BoŻenka perfekcjonistka.... u niej musi być perfekt...... nawet po przysłwoiowych trupach.....Bożenko, byłam widziałam....masz i dla mnie ogród numer 1.... Dbaj o zdrowie, na tych upałach jest strasznie.....
Buziole......
Zapomniałam podlać zadołowane doniczki z azaliami ledikanense i keremsinkami Jak mi padną to się chyba popłaczę Na razie zielone i nie zwiędły...ale miały bardzo sucho M. wsiadł w auto i pojechał kupić system nawadnianai dla rh..... by na przyszość nie było takich numerów..... Wiem, wiem, wolisz podlewać każdej z osobna...ale ja nie zawsze jestem w stanie tak robić ..... WIec zabezpieczam moja sklerozę techniką
Jola bardzo miła. Okazuje się że mimo że wyrzuciłam większośc wrzośców i sporo róż to jeszcze te które pozostały marnieją i trzeba je wyrzucac. Nie chcę na razie nic na ich miejsce sadzic bo co nagle to......muszę spojrzec z dystansu na te nasadzenia a na razie na ich miejsce upycham co mam i nie wiem gdzie posadzic. Bedzie niezły misz- masz.
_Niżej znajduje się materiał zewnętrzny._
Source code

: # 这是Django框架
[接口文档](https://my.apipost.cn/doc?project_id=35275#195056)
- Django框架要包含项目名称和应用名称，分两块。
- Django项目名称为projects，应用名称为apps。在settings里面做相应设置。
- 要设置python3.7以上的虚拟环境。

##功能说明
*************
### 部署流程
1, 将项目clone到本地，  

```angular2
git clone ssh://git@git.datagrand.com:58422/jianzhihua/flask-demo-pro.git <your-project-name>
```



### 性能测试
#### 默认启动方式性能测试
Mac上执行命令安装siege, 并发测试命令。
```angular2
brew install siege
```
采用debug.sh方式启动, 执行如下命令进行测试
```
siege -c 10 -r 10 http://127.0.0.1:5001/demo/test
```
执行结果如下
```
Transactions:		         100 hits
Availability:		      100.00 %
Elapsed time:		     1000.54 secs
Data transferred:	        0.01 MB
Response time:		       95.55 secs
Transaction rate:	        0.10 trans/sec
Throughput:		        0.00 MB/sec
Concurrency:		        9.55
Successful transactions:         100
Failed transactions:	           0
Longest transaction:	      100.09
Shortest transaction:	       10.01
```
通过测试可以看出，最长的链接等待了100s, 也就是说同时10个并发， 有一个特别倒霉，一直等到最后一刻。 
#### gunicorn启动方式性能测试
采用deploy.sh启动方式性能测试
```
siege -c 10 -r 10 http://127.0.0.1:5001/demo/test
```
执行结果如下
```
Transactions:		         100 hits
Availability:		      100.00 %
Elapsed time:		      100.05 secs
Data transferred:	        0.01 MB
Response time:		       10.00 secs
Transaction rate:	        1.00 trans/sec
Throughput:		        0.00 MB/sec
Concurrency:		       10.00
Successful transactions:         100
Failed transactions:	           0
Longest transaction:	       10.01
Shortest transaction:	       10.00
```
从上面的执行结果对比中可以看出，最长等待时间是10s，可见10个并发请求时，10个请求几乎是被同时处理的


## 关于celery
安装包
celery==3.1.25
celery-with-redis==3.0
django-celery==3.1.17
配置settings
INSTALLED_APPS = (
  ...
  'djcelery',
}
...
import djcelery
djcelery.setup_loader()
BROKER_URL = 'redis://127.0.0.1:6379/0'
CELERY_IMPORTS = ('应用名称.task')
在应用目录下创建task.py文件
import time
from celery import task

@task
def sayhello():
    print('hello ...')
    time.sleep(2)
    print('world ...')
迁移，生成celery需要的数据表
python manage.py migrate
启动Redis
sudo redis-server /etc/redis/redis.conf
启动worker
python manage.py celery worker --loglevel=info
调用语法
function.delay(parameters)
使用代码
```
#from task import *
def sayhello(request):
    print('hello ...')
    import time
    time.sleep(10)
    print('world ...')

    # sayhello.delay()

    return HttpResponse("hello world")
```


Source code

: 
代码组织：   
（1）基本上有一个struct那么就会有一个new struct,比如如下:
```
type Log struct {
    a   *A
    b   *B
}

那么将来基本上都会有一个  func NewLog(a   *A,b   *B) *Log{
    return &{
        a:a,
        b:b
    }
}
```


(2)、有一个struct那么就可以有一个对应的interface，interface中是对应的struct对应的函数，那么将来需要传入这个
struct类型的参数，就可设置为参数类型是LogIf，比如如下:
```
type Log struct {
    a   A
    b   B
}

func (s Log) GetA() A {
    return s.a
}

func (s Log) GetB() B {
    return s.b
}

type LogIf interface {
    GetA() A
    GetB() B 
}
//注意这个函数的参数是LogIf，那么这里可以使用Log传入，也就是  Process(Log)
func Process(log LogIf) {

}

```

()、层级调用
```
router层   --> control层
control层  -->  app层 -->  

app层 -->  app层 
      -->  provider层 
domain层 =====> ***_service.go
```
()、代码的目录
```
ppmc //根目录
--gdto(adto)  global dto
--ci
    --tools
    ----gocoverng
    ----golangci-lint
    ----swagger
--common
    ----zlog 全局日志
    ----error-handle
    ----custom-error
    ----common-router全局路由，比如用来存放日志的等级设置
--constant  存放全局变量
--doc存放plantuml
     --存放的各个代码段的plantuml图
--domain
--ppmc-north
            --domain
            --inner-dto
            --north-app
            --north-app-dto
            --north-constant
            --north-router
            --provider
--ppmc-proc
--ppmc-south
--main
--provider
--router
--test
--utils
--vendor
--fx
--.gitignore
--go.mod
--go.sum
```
Aniu jaka ze mnie perfekcjonistka, nigdy nią nie byłam bo zawsze miałam tyle zajęc że nie mogłam się z nimi wyrobic, zawsze brakowało mi czasu by zrobic wszystko co powinnam a moje obowiązki przerastały moje siły a teraz kiedy sił coraz mniej jest tylko coraz gorzej.Wczoraj czułam się tak że o tych trupach dośc trafnie napisałas. Pogoda mnie wykańcza jak sa takie zmiany, ale dziś jest dużo lepiej i oby tak dalej.Co do podlwania to faktycznie uwielbiam to robic ale jak jest woda a dziś wszyscy tak lali że nie było żadnego ciśnienia i nie dało się podlac. Musze jutro rano to zrobic.
Och, jak dobrze, że przed wyjazdem na majówkę zajrzałam do Ciebie. Narcyzki białe prześliczne, ciekawe co w nich jest czarodziejskiego, że wszyscy je tak lubimy. Moje też chyba wyginęły, chyba,że zakwitną później, no i tawuła bielusieńka jakby śnieg posypał, piękna... pozdrawiam.
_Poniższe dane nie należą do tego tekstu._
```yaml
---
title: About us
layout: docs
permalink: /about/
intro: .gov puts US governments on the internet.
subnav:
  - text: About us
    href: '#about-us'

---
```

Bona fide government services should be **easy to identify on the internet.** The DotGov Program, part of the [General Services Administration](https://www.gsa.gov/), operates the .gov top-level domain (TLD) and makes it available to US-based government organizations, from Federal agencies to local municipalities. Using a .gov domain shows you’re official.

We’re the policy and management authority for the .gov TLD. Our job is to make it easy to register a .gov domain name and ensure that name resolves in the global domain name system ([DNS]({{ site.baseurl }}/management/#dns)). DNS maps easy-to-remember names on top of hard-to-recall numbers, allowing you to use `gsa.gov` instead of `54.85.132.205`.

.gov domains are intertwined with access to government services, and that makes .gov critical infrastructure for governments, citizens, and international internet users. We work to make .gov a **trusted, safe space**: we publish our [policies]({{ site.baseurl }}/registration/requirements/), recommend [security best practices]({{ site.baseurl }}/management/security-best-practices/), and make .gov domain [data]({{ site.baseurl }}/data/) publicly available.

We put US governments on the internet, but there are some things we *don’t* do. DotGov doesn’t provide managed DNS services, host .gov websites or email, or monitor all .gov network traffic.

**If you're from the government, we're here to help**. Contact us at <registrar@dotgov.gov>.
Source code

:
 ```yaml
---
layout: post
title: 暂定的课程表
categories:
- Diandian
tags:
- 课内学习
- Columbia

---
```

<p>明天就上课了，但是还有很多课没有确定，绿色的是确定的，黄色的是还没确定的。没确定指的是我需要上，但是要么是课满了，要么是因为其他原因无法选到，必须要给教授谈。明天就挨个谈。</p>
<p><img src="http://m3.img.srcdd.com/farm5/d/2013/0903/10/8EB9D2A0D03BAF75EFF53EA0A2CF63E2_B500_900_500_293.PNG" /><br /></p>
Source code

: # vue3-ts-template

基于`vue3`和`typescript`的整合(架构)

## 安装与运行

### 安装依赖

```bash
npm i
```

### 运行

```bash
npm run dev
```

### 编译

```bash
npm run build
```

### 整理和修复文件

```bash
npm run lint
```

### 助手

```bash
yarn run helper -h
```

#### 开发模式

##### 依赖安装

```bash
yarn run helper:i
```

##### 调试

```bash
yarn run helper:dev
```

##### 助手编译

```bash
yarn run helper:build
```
Tak wszyscy je lubia a Twoje chyba nie wyginęły jeśli spodziewasz się ze mogą zakwitnąc później. Kwiaty tawuły ułozone wzdłuz pędów ciągle kojarzą mi sie z bukietem slubnym.
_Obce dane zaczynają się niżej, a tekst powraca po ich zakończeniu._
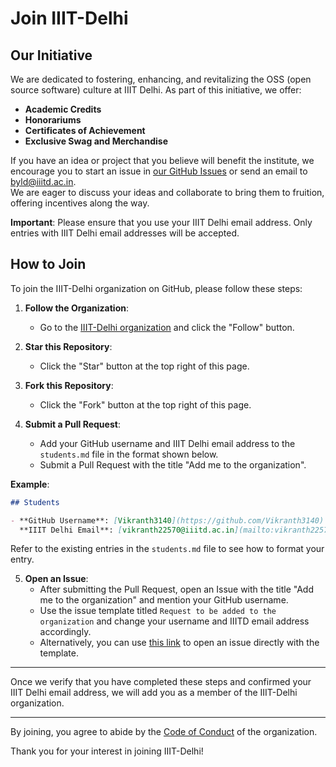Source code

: # Join IIIT-Delhi

## Our Initiative

We are dedicated to fostering, enhancing, and revitalizing the OSS (open source software) culture at IIIT Delhi. As part of this initiative, we offer:

- **Academic Credits**
- **Honorariums**
- **Certificates of Achievement**
- **Exclusive Swag and Merchandise**

If you have an idea or project that you believe will benefit the institute, we encourage you to start an issue in [our GitHub Issues](https://github.com/IIIT-Delhi/IIIT-Delhi/issues) or send an email to [byld@iiitd.ac.in](mailto:byld@iiitd.ac.in).
\
We are eager to discuss your ideas and collaborate to bring them to fruition, offering incentives along the way.

**Important**: Please ensure that you use your IIIT Delhi email address. Only entries with IIIT Delhi email addresses will be accepted.

## How to Join

To join the IIIT-Delhi organization on GitHub, please follow these steps:

1. **Follow the Organization**:
   - Go to the [IIIT-Delhi organization](https://github.com/IIIT-Delhi) and click the "Follow" button.

2. **Star this Repository**:
   - Click the "Star" button at the top right of this page.

3. **Fork this Repository**:
   - Click the "Fork" button at the top right of this page.

4. **Submit a Pull Request**:
   - Add your GitHub username and IIIT Delhi email address to the `students.md` file in the format shown below.
   - Submit a Pull Request with the title "Add me to the organization".

**Example**:
```markdown
## Students

- **GitHub Username**: [Vikranth3140](https://github.com/Vikranth3140)
  **IIIT Delhi Email**: [vikranth22570@iiitd.ac.in](mailto:vikranth22570@iiitd.ac.in)
```

Refer to the existing entries in the `students.md` file to see how to format your entry.

5. **Open an Issue**:
   - After submitting the Pull Request, open an Issue with the title "Add me to the organization" and mention your GitHub username.
   - Use the issue template titled `Request to be added to the organization` and change your username and IIITD email address accordingly.
   - Alternatively, you can use [this link](https://github.com/IIIT-Delhi/IIIT-Delhi/issues/new?assignees=Vikranth3140&labels=add+me&projects=&template=request-to-be-added-to-the-organization.md&title=Add+me+to+the+organization) to open an issue directly with the template.

---

Once we verify that you have completed these steps and confirmed your IIIT Delhi email address, we will add you as a member of the IIIT-Delhi organization.

---

By joining, you agree to abide by the [Code of Conduct](CODE_OF_CONDUCT.md) of the organization.

Thank you for your interest in joining IIIT-Delhi!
Pięknie wszystko u Ciebie kwitnie....ja też uwielbiam narcyzy, ale nie mam do nich szczęścia... nie wiem czemu nie chcą u mnie rosnąć... fajnie, że mogę podziwiać Twoje Pozdrawiam
Postaraj się kupic nasze polskie nie holenderskie, myślę że wtedy Ci urosną.
Bogdzia ten łan pierwiosnków mnie urzekł.Skąd się wzięly takie ilości? Pewnie po prostu się rozrosły. Zachwycający kolor, rzadko się spotlka takie niebieskie. A mój pasek kremowych, posadzonych w zeszłym roku jako wykończenie brzegu rabaty po prostu zmarzł, podobnie jak dąbrówka, która miała uzupełniać kompozycję. No i już nie mam, plany diabli wzięli.
Gabrysiu tu trochę światło o piątej rano zmieniło ich kolor sa jasno różowe i takie prawie bordowe. Jeśli byś chciała to Ci dam. Trzeba je dzielic jak zreszta wszystkie pierwiosnki bo nie dzielone starzeją sie i wymarzaja ale nie musi sie tego robic co rok, myśle że co trzy wystarczy.
Bogdziu - obejrzałam i podziwiam wszystkie Twoje ogrodowe skarby. No i czekam na te, które z każdym dniem będą coraz piękniejsze - oczywiście te rododendronowe
W najbliższy weekend wybieram się do parku rododendronowego i centrum ogrodniczego położonego przy nim. Pewnie nie oprę się pokusie.... Jak zwykle
No to sobie wyobrażam jakie będą zdjęcia, wszyscy będziemy zachwyceni.A roślinki kupuj trzeba sie nimi zachwycac i robic sobie przyjemności.A jak już kupisz to nam pokaż.